(Rendered images with source text)

+ + + + + + +

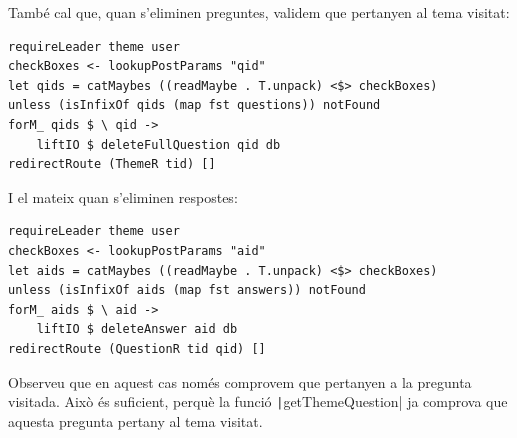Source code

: \documentclass[catalan, a4paper]{scrartcl}
\begin{document}
També cal que, quan s'eliminen preguntes, validem que
pertanyen al tema visitat:

\begin{verbatim}
requireLeader theme user
checkBoxes <- lookupPostParams "qid"
let qids = catMaybes ((readMaybe . T.unpack) <$> checkBoxes)
unless (isInfixOf qids (map fst questions)) notFound
forM_ qids $ \ qid ->
    liftIO $ deleteFullQuestion qid db
redirectRoute (ThemeR tid) []
\end{verbatim}

I el mateix quan s'eliminen respostes:

\begin{verbatim}
requireLeader theme user
checkBoxes <- lookupPostParams "aid"
let aids = catMaybes ((readMaybe . T.unpack) <$> checkBoxes)
unless (isInfixOf aids (map fst answers)) notFound
forM_ aids $ \ aid ->
    liftIO $ deleteAnswer aid db
redirectRoute (QuestionR tid qid) []
\end{verbatim}

Observeu que en aquest cas només comprovem
que pertanyen a la pregunta visitada. Això és suficient, perquè la funció
\texttt|getThemeQuestion| ja comprova que aquesta pregunta
pertany al tema visitat.
\end{document}

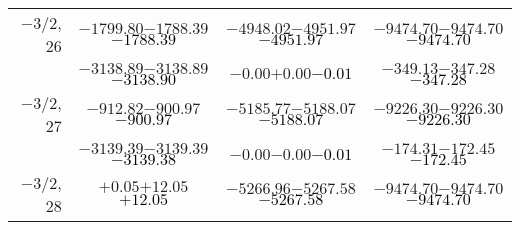 \documentclass[compress]{beamer}
\begin{document}
\begin{frame}
{\begin{tabular}{r | c | c | c}
$-$3/2, 26 & $-1799.80$\hspace{0.1 cm}$-1788.39$\hspace{0.1 cm}\textcolor{black}{$-1788.39$} & $-4948.02$\hspace{0.1 cm}$-4951.97$\hspace{0.1 cm}\textcolor{black}{$-4951.97$} & $-9474.70$\hspace{0.1 cm}$-9474.70$\hspace{0.1 cm}\textcolor{black}{$-9474.70$} \\
           & $-3138.89$\hspace{0.1 cm}$-3138.89$\hspace{0.1 cm}\textcolor{black}{$-3138.90$} & $-0.00$\hspace{0.1 cm}$+0.00$\hspace{0.1 cm}\textcolor{black}{$-0.01$} & $-349.13$\hspace{0.1 cm}$-347.28$\hspace{0.1 cm}\textcolor{black}{$-347.28$} \\
$-$3/2, 27 & $-912.82$\hspace{0.1 cm}$-900.97$\hspace{0.1 cm}\textcolor{black}{$-900.97$} & $-5185.77$\hspace{0.1 cm}$-5188.07$\hspace{0.1 cm}\textcolor{black}{$-5188.07$} & $-9226.30$\hspace{0.1 cm}$-9226.30$\hspace{0.1 cm}\textcolor{black}{$-9226.30$} \\
           & $-3139.39$\hspace{0.1 cm}$-3139.39$\hspace{0.1 cm}\textcolor{black}{$-3139.38$} & $-0.00$\hspace{0.1 cm}$-0.00$\hspace{0.1 cm}\textcolor{black}{$-0.01$} & $-174.31$\hspace{0.1 cm}$-172.45$\hspace{0.1 cm}\textcolor{black}{$-172.45$} \\
$-$3/2, 28 & $+0.05$\hspace{0.1 cm}$+12.05$\hspace{0.1 cm}\textcolor{black}{$+12.05$} & $-5266.96$\hspace{0.1 cm}$-5267.58$\hspace{0.1 cm}\textcolor{black}{$-5267.58$} & $-9474.70$\hspace{0.1 cm}$-9474.70$\hspace{0.1 cm}\textcolor{black}{$-9474.70$} \\

\end{tabular}}
\end{frame}
\end{document}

+ + + + + + +

▸ **Assigned task**
An exact copy of every record above is needed, with all pictures left out.

▸ **Solution for this task**
Source code

: \documentclass[catalan, a4paper]{scrartcl}
\begin{document}
També cal que, quan s'eliminen preguntes, validem que
pertanyen al tema visitat:

\begin{verbatim}
requireLeader theme user
checkBoxes <- lookupPostParams "qid"
let qids = catMaybes ((readMaybe . T.unpack) <$> checkBoxes)
unless (isInfixOf qids (map fst questions)) notFound
forM_ qids $ \ qid ->
    liftIO $ deleteFullQuestion qid db
redirectRoute (ThemeR tid) []
\end{verbatim}

I el mateix quan s'eliminen respostes:

\begin{verbatim}
requireLeader theme user
checkBoxes <- lookupPostParams "aid"
let aids = catMaybes ((readMaybe . T.unpack) <$> checkBoxes)
unless (isInfixOf aids (map fst answers)) notFound
forM_ aids $ \ aid ->
    liftIO $ deleteAnswer aid db
redirectRoute (QuestionR tid qid) []
\end{verbatim}

Observeu que en aquest cas només comprovem
que pertanyen a la pregunta visitada. Això és suficient, perquè la funció
\texttt|getThemeQuestion| ja comprova que aquesta pregunta
pertany al tema visitat.
\end{document}

 \documentclass[compress]{beamer}
\begin{document}
\begin{frame}
{\begin{tabular}{r | c | c | c}
$-$3/2, 26 & $-1799.80$\hspace{0.1 cm}$-1788.39$\hspace{0.1 cm}\textcolor{black}{$-1788.39$} & $-4948.02$\hspace{0.1 cm}$-4951.97$\hspace{0.1 cm}\textcolor{black}{$-4951.97$} & $-9474.70$\hspace{0.1 cm}$-9474.70$\hspace{0.1 cm}\textcolor{black}{$-9474.70$} \\
           & $-3138.89$\hspace{0.1 cm}$-3138.89$\hspace{0.1 cm}\textcolor{black}{$-3138.90$} & $-0.00$\hspace{0.1 cm}$+0.00$\hspace{0.1 cm}\textcolor{black}{$-0.01$} & $-349.13$\hspace{0.1 cm}$-347.28$\hspace{0.1 cm}\textcolor{black}{$-347.28$} \\
$-$3/2, 27 & $-912.82$\hspace{0.1 cm}$-900.97$\hspace{0.1 cm}\textcolor{black}{$-900.97$} & $-5185.77$\hspace{0.1 cm}$-5188.07$\hspace{0.1 cm}\textcolor{black}{$-5188.07$} & $-9226.30$\hspace{0.1 cm}$-9226.30$\hspace{0.1 cm}\textcolor{black}{$-9226.30$} \\
           & $-3139.39$\hspace{0.1 cm}$-3139.39$\hspace{0.1 cm}\textcolor{black}{$-3139.38$} & $-0.00$\hspace{0.1 cm}$-0.00$\hspace{0.1 cm}\textcolor{black}{$-0.01$} & $-174.31$\hspace{0.1 cm}$-172.45$\hspace{0.1 cm}\textcolor{black}{$-172.45$} \\
$-$3/2, 28 & $+0.05$\hspace{0.1 cm}$+12.05$\hspace{0.1 cm}\textcolor{black}{$+12.05$} & $-5266.96$\hspace{0.1 cm}$-5267.58$\hspace{0.1 cm}\textcolor{black}{$-5267.58$} & $-9474.70$\hspace{0.1 cm}$-9474.70$\hspace{0.1 cm}\textcolor{black}{$-9474.70$} \\

\end{tabular}}
\end{frame}
\end{document}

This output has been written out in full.